Top of Data in this exercise

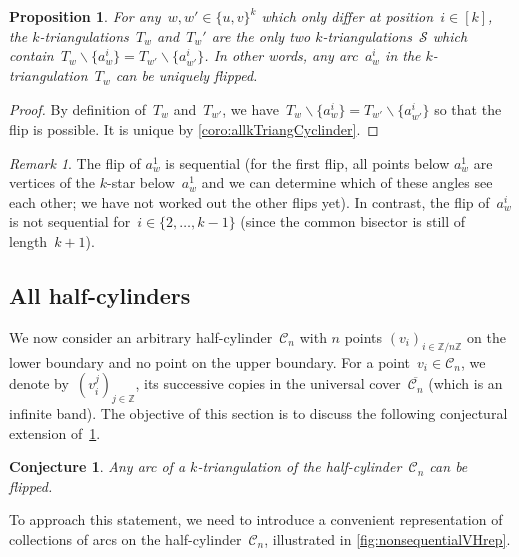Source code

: \documentclass{amsart}
\newtheorem{proposition}[theorem]{Proposition}
\newtheorem{conjecture}[theorem]{Conjecture}
\theoremstyle{remark}
\newtheorem{remark}[theorem]{Remark}
\newcommand{\Z}{\mathbb{Z}} %
\newcommand{\ssm}{\smallsetminus} %
\newcommand{\surface}{\mathcal{S}}
\newcommand{\cylinder}{\mathcal{C}}
\begin{document}
\begin{proposition}
\label{prop:flip2halfCylinder}
For any~$w, w' \in \{u,v\}^k$ which only differ at position~$i \in [k]$, the $k$-triangulations~$T_w$ and~$T_w'$ are the only two $k$-triangulations~$\surface$ which contain~${T_w \ssm \{a_w^i\} = T_{w'} \ssm \{a_{w'}^i\}}$. In other words, any arc~$a_w^i$ in the $k$-triangulation~$T_w$ can be uniquely flipped.
\end{proposition}

\begin{proof}
By definition of~$T_w$ and~$T_{w'}$, we have~${T_w \ssm \{a_w^i\} = T_{w'} \ssm \{a_{w'}^i\}}$ so that the flip is possible.
It is unique by \cref{coro:allkTriangCyclinder}.
\end{proof}

\begin{remark}
The flip of $a_w^1$ is sequential (for the first flip, all points below $a_w^1$ are vertices of the $k$-star below~$a_w^1$ and we can determine which of these angles see each other; we have not worked out the other flips yet).
In contrast, the flip of~$a_w^i$ is not sequential for~$i \in \{2, \dots, k-1\}$ (since the common bisector is still of length~$k+1$).
\end{remark}


\subsection{All half-cylinders}

We now consider an arbitrary half-cylinder~$\cylinder_n$ with $n$ points $(v_i)_{i \in \Z/n\Z}$ on the lower boundary and no point on the upper boundary. 
For a point~$v_i \in \cylinder_n$, we denote by~$(v_i^j)_{j \in \Z}$, its successive copies in the universal cover~$\overline{\cylinder_n}$ (which is an infinite band).
The objective of this section is to discuss the following conjectural extension of~\cref{prop:flip2halfCylinder}.

\begin{conjecture}
\label{conj:flipHalfCylinder}
Any arc of a $k$-triangulation of the half-cylinder~$\cylinder_n$ can be flipped.
\end{conjecture}

To approach this statement, we need to introduce a convenient representation of collections of arcs on the half-cylinder~$\cylinder_n$, illustrated in \cref{fig:nonsequentialVHrep}.
\end{document}
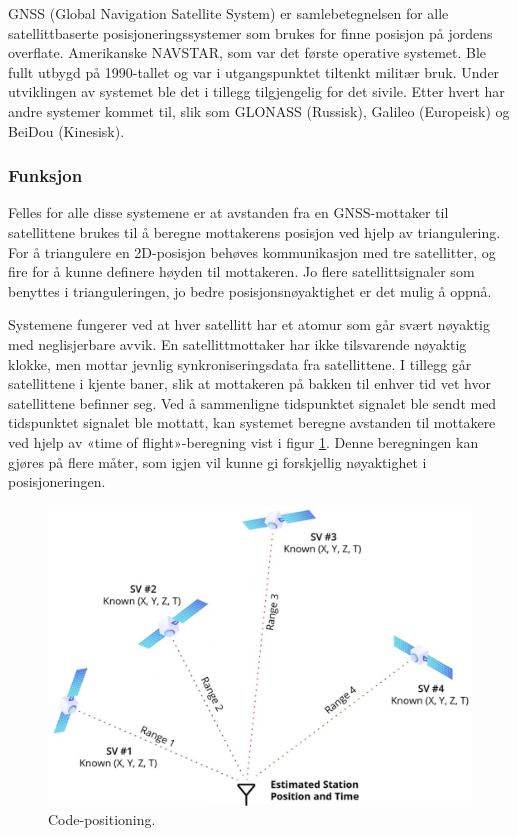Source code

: GNSS (Global Navigation Satellite System) er samlebetegnelsen for alle satellittbaserte posisjoneringssystemer som brukes for finne posisjon på 
jordens overflate. Amerikanske NAVSTAR, som var det første operative systemet. Ble fullt utbygd på 1990-tallet og 
var i utgangspunktet tiltenkt militær bruk. Under utviklingen av systemet ble det i tillegg tilgjengelig for det sivile. 
Etter hvert har andre systemer kommet til, slik som GLONASS (Russisk), Galileo (Europeisk) og BeiDou (Kinesisk). \parencite{ForsellGNSS}

\subsubsection{Funksjon}

Felles for alle disse systemene er at avstanden fra en GNSS-mottaker til satellittene brukes til å beregne mottakerens posisjon 
ved hjelp av triangulering. For å triangulere en 2D-posisjon behøves kommunikasjon med tre satellitter, og fire for å kunne definere 
høyden til mottakeren. Jo flere satellittsignaler som benyttes i trianguleringen, jo bedre posisjonsnøyaktighet er det mulig å oppnå. 
\parencite{NorskRomsenter}

Systemene fungerer ved at hver satellitt har et atomur som går svært nøyaktig med neglisjerbare avvik. 
En satellittmottaker har ikke tilsvarende nøyaktig klokke, men mottar jevnlig synkroniseringsdata fra satellittene. 
I tillegg går satellittene i kjente baner, slik at mottakeren på bakken til enhver tid vet hvor satellittene befinner seg. 
Ved å sammenligne tidspunktet signalet ble sendt med tidspunktet signalet ble mottatt, 
kan systemet beregne avstanden til mottakere ved hjelp av «time of flight»-beregning vist i figur \ref{fig:code-positioning}. 
Denne beregningen kan gjøres på flere måter, som igjen vil kunne gi forskjellig nøyaktighet i posisjoneringen. \parencite{ForsellGNSS} 

\begin{figure}[htp]
    \centering
    \includegraphics[width=1\columnwidth]{figures/code-positioning}
    \caption{Code-positioning. \parencite{Tallysman}}
    \label{fig:code-positioning}
\end{figure}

Bottom of Data in this exercise

### Work required
Without including any pictures, return every line of the records exactly.

### Task result
Source code

: \documentclass{amsart}
\newtheorem{proposition}[theorem]{Proposition}
\newtheorem{conjecture}[theorem]{Conjecture}
\theoremstyle{remark}
\newtheorem{remark}[theorem]{Remark}
\newcommand{\Z}{\mathbb{Z}} %
\newcommand{\ssm}{\smallsetminus} %
\newcommand{\surface}{\mathcal{S}}
\newcommand{\cylinder}{\mathcal{C}}
\begin{document}
\begin{proposition}
\label{prop:flip2halfCylinder}
For any~$w, w' \in \{u,v\}^k$ which only differ at position~$i \in [k]$, the $k$-triangulations~$T_w$ and~$T_w'$ are the only two $k$-triangulations~$\surface$ which contain~${T_w \ssm \{a_w^i\} = T_{w'} \ssm \{a_{w'}^i\}}$. In other words, any arc~$a_w^i$ in the $k$-triangulation~$T_w$ can be uniquely flipped.
\end{proposition}

\begin{proof}
By definition of~$T_w$ and~$T_{w'}$, we have~${T_w \ssm \{a_w^i\} = T_{w'} \ssm \{a_{w'}^i\}}$ so that the flip is possible.
It is unique by \cref{coro:allkTriangCyclinder}.
\end{proof}

\begin{remark}
The flip of $a_w^1$ is sequential (for the first flip, all points below $a_w^1$ are vertices of the $k$-star below~$a_w^1$ and we can determine which of these angles see each other; we have not worked out the other flips yet).
In contrast, the flip of~$a_w^i$ is not sequential for~$i \in \{2, \dots, k-1\}$ (since the common bisector is still of length~$k+1$).
\end{remark}


\subsection{All half-cylinders}

We now consider an arbitrary half-cylinder~$\cylinder_n$ with $n$ points $(v_i)_{i \in \Z/n\Z}$ on the lower boundary and no point on the upper boundary. 
For a point~$v_i \in \cylinder_n$, we denote by~$(v_i^j)_{j \in \Z}$, its successive copies in the universal cover~$\overline{\cylinder_n}$ (which is an infinite band).
The objective of this section is to discuss the following conjectural extension of~\cref{prop:flip2halfCylinder}.

\begin{conjecture}
\label{conj:flipHalfCylinder}
Any arc of a $k$-triangulation of the half-cylinder~$\cylinder_n$ can be flipped.
\end{conjecture}

To approach this statement, we need to introduce a convenient representation of collections of arcs on the half-cylinder~$\cylinder_n$, illustrated in \cref{fig:nonsequentialVHrep}.
\end{document}
Source code

: GNSS (Global Navigation Satellite System) er samlebetegnelsen for alle satellittbaserte posisjoneringssystemer som brukes for finne posisjon på 
jordens overflate. Amerikanske NAVSTAR, som var det første operative systemet. Ble fullt utbygd på 1990-tallet og 
var i utgangspunktet tiltenkt militær bruk. Under utviklingen av systemet ble det i tillegg tilgjengelig for det sivile. 
Etter hvert har andre systemer kommet til, slik som GLONASS (Russisk), Galileo (Europeisk) og BeiDou (Kinesisk). \parencite{ForsellGNSS}

\subsubsection{Funksjon}

Felles for alle disse systemene er at avstanden fra en GNSS-mottaker til satellittene brukes til å beregne mottakerens posisjon 
ved hjelp av triangulering. For å triangulere en 2D-posisjon behøves kommunikasjon med tre satellitter, og fire for å kunne definere 
høyden til mottakeren. Jo flere satellittsignaler som benyttes i trianguleringen, jo bedre posisjonsnøyaktighet er det mulig å oppnå. 
\parencite{NorskRomsenter}

Systemene fungerer ved at hver satellitt har et atomur som går svært nøyaktig med neglisjerbare avvik. 
En satellittmottaker har ikke tilsvarende nøyaktig klokke, men mottar jevnlig synkroniseringsdata fra satellittene. 
I tillegg går satellittene i kjente baner, slik at mottakeren på bakken til enhver tid vet hvor satellittene befinner seg. 
Ved å sammenligne tidspunktet signalet ble sendt med tidspunktet signalet ble mottatt, 
kan systemet beregne avstanden til mottakere ved hjelp av «time of flight»-beregning vist i figur \ref{fig:code-positioning}. 
Denne beregningen kan gjøres på flere måter, som igjen vil kunne gi forskjellig nøyaktighet i posisjoneringen. \parencite{ForsellGNSS} 

\begin{figure}[htp]
    \centering
    \includegraphics[width=1\columnwidth]{figures/code-positioning}
    \caption{Code-positioning. \parencite{Tallysman}}
    \label{fig:code-positioning}
\end{figure}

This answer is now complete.